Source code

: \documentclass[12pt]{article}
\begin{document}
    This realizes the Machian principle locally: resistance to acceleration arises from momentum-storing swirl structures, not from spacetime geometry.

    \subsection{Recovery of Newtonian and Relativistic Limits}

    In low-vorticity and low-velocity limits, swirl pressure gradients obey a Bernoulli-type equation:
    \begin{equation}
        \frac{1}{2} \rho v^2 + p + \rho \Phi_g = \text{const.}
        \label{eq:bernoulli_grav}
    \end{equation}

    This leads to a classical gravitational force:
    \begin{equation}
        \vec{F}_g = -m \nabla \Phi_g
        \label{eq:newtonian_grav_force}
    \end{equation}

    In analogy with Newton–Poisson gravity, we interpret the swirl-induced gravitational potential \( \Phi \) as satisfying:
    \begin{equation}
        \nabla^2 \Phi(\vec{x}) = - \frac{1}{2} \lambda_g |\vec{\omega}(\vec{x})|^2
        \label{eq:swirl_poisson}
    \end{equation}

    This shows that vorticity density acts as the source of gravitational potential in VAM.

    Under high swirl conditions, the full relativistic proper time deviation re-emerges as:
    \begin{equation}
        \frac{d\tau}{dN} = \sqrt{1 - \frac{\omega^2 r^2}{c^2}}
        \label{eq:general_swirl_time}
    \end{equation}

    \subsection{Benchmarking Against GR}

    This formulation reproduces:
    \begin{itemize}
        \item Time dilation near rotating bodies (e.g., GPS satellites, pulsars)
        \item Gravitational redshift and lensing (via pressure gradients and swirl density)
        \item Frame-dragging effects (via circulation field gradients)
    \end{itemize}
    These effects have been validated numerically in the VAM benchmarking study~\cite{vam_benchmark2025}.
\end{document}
----
* What you are asked to do
Retype the data exactly.

* Solution for this exercise
Source code

: \documentclass[12pt]{article}
\begin{document}
    This realizes the Machian principle locally: resistance to acceleration arises from momentum-storing swirl structures, not from spacetime geometry.

    \subsection{Recovery of Newtonian and Relativistic Limits}

    In low-vorticity and low-velocity limits, swirl pressure gradients obey a Bernoulli-type equation:
    \begin{equation}
        \frac{1}{2} \rho v^2 + p + \rho \Phi_g = \text{const.}
        \label{eq:bernoulli_grav}
    \end{equation}

    This leads to a classical gravitational force:
    \begin{equation}
        \vec{F}_g = -m \nabla \Phi_g
        \label{eq:newtonian_grav_force}
    \end{equation}

    In analogy with Newton–Poisson gravity, we interpret the swirl-induced gravitational potential \( \Phi \) as satisfying:
    \begin{equation}
        \nabla^2 \Phi(\vec{x}) = - \frac{1}{2} \lambda_g |\vec{\omega}(\vec{x})|^2
        \label{eq:swirl_poisson}
    \end{equation}

    This shows that vorticity density acts as the source of gravitational potential in VAM.

    Under high swirl conditions, the full relativistic proper time deviation re-emerges as:
    \begin{equation}
        \frac{d\tau}{dN} = \sqrt{1 - \frac{\omega^2 r^2}{c^2}}
        \label{eq:general_swirl_time}
    \end{equation}

    \subsection{Benchmarking Against GR}

    This formulation reproduces:
    \begin{itemize}
        \item Time dilation near rotating bodies (e.g., GPS satellites, pulsars)
        \item Gravitational redshift and lensing (via pressure gradients and swirl density)
        \item Frame-dragging effects (via circulation field gradients)
    \end{itemize}
    These effects have been validated numerically in the VAM benchmarking study~\cite{vam_benchmark2025}.
\end{document}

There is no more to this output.